What this task involves:
Your output should be the lines from the start of the data through the line containing "The healing miracles", exactly and nothing more.

━━━━━━━━━━━━━━━━━━━━

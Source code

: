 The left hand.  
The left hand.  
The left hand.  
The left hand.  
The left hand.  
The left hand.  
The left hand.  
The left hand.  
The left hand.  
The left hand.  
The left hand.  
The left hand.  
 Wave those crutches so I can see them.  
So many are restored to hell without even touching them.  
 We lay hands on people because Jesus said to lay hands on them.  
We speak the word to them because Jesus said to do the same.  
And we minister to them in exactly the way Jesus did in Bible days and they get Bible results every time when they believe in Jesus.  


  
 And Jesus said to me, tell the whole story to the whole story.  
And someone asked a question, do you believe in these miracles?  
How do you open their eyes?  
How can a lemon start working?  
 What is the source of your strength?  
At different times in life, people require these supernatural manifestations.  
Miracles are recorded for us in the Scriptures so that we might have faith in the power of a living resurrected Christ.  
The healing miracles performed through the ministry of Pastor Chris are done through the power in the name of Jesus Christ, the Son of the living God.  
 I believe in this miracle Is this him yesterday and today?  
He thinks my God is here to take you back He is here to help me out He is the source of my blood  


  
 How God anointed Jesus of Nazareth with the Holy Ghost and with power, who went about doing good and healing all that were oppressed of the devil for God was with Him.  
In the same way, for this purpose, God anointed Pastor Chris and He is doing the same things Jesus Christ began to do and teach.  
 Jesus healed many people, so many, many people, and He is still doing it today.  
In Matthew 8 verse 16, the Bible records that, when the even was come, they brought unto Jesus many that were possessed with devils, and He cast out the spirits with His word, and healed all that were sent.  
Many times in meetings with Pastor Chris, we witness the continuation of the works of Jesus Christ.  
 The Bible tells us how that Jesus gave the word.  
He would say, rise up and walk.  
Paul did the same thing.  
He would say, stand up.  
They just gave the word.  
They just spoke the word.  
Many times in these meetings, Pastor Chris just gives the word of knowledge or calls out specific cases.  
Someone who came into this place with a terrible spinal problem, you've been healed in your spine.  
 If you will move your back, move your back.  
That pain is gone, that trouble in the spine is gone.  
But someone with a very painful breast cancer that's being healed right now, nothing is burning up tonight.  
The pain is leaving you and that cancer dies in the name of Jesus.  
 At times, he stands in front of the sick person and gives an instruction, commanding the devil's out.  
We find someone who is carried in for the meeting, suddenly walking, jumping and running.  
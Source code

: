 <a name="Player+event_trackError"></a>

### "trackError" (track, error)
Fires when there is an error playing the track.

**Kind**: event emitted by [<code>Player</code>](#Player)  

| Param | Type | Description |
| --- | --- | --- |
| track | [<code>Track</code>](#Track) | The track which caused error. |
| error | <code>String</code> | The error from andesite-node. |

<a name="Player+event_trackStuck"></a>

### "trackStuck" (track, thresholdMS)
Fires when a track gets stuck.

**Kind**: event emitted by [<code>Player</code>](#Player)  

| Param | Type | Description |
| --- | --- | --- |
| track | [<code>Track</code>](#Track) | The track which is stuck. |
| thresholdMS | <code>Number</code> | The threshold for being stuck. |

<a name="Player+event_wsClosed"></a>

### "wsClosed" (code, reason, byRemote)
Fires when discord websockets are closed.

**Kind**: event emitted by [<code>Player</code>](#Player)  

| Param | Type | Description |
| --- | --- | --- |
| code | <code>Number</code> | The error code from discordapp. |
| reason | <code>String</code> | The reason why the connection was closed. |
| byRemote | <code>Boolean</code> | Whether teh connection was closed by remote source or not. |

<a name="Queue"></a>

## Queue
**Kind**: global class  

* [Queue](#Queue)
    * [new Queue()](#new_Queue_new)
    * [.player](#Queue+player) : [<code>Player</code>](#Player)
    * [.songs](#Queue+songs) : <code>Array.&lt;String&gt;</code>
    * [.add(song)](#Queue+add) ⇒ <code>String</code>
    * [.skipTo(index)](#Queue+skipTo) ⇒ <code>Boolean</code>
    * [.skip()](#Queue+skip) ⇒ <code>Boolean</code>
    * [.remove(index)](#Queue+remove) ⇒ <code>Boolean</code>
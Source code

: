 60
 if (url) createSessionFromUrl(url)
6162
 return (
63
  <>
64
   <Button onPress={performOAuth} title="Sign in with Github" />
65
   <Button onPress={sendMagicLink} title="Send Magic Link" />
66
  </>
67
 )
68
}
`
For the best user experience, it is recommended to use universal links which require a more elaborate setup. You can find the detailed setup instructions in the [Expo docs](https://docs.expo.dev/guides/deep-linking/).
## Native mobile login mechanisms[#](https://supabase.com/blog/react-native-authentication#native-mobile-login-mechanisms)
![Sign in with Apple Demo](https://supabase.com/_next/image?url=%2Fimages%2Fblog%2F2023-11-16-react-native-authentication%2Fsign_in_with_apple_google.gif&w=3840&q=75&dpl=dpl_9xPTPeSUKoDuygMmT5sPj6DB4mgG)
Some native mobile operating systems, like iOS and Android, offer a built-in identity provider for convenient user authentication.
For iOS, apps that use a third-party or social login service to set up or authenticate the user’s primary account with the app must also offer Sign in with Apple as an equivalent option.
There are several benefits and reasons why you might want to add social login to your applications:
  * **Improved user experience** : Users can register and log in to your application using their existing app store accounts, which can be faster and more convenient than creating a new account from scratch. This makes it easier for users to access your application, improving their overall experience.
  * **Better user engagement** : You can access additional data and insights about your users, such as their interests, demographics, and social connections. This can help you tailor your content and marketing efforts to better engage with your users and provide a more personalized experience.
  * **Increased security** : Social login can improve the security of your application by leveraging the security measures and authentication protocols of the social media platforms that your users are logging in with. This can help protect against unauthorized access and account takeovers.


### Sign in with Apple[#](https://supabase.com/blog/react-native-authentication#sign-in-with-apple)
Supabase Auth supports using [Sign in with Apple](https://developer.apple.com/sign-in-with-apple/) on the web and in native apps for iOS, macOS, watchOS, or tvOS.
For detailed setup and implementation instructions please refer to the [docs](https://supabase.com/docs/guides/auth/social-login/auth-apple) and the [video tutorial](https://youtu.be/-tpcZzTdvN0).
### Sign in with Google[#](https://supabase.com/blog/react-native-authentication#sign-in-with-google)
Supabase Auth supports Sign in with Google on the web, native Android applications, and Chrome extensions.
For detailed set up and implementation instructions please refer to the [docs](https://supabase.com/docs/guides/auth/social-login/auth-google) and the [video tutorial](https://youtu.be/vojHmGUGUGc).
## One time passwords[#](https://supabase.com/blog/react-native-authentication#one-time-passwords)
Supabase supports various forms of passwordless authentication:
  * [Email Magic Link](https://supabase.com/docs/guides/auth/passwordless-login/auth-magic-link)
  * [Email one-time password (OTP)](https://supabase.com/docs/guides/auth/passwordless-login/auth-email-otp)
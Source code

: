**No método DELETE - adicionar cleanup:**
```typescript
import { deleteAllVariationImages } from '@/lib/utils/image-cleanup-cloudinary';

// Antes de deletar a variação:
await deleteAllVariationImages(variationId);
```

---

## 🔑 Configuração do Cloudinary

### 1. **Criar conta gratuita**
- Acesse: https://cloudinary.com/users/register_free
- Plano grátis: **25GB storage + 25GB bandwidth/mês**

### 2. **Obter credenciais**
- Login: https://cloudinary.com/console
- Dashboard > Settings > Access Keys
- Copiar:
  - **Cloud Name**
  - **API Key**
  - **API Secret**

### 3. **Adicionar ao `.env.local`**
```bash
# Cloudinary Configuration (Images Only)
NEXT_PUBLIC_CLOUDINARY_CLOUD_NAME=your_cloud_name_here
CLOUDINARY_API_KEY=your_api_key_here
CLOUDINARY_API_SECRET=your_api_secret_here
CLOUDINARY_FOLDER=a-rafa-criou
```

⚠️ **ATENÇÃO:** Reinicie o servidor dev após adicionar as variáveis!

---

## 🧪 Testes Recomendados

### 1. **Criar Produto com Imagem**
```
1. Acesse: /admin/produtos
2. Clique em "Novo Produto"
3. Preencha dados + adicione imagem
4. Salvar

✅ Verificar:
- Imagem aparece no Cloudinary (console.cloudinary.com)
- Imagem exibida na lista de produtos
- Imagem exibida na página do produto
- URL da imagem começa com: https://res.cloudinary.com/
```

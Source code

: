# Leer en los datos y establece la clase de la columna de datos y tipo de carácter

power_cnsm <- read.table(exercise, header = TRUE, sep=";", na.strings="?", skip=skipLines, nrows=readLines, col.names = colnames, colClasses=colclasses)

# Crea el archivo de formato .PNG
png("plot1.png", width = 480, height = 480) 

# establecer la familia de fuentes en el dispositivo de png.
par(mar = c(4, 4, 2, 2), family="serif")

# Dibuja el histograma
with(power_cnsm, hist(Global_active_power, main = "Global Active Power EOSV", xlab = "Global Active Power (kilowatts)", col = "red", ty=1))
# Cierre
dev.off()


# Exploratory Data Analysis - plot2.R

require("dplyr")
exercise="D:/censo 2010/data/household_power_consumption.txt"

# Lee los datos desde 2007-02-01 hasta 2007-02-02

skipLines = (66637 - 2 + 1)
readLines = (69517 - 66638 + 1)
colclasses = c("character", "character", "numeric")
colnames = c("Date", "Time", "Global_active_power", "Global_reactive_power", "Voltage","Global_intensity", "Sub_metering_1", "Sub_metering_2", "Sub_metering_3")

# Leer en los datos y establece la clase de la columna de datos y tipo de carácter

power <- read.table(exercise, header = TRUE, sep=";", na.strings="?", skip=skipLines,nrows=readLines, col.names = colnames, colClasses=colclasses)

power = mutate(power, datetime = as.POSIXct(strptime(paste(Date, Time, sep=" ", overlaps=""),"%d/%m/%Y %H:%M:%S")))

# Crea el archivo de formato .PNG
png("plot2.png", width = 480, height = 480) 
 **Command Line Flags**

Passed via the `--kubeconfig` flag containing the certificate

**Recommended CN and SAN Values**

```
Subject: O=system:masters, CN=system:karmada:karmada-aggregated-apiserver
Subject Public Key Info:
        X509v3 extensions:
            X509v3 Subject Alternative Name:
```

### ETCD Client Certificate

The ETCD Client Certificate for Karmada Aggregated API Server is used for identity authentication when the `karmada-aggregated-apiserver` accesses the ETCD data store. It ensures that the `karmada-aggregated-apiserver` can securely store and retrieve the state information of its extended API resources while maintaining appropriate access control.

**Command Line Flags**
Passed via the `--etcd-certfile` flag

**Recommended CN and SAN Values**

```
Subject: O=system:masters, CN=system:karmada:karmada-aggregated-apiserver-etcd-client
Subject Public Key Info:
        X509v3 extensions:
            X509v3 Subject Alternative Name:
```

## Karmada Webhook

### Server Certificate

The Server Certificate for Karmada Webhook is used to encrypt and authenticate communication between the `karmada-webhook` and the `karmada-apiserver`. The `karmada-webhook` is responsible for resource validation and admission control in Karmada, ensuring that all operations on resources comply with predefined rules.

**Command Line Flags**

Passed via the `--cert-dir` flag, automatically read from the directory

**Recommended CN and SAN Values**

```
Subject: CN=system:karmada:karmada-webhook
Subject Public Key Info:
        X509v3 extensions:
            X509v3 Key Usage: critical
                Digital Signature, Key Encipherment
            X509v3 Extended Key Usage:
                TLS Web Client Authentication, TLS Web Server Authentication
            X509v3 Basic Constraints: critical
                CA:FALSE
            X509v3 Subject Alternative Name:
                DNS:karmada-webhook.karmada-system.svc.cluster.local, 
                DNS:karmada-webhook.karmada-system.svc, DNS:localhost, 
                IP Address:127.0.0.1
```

━━━━━━━━━━━━━━━━━━━━

Response box:
Source code

: The left hand.  
The left hand.  
The left hand.  
The left hand.  
The left hand.  
The left hand.  
The left hand.  
The left hand.  
The left hand.  
The left hand.  
The left hand.  
The left hand.  
 Wave those crutches so I can see them.  
So many are restored to hell without even touching them.  
 We lay hands on people because Jesus said to lay hands on them.  
We speak the word to them because Jesus said to do the same.  
And we minister to them in exactly the way Jesus did in Bible days and they get Bible results every time when they believe in Jesus.  


  
 And Jesus said to me, tell the whole story to the whole story.  
And someone asked a question, do you believe in these miracles?  
How do you open their eyes?  
How can a lemon start working?  
 What is the source of your strength?  
At different times in life, people require these supernatural manifestations.  
Miracles are recorded for us in the Scriptures so that we might have faith in the power of a living resurrected Christ.  
The healing miracles performed through the ministry of Pastor Chris are done through the power in the name of Jesus Christ, the Son of the living God.  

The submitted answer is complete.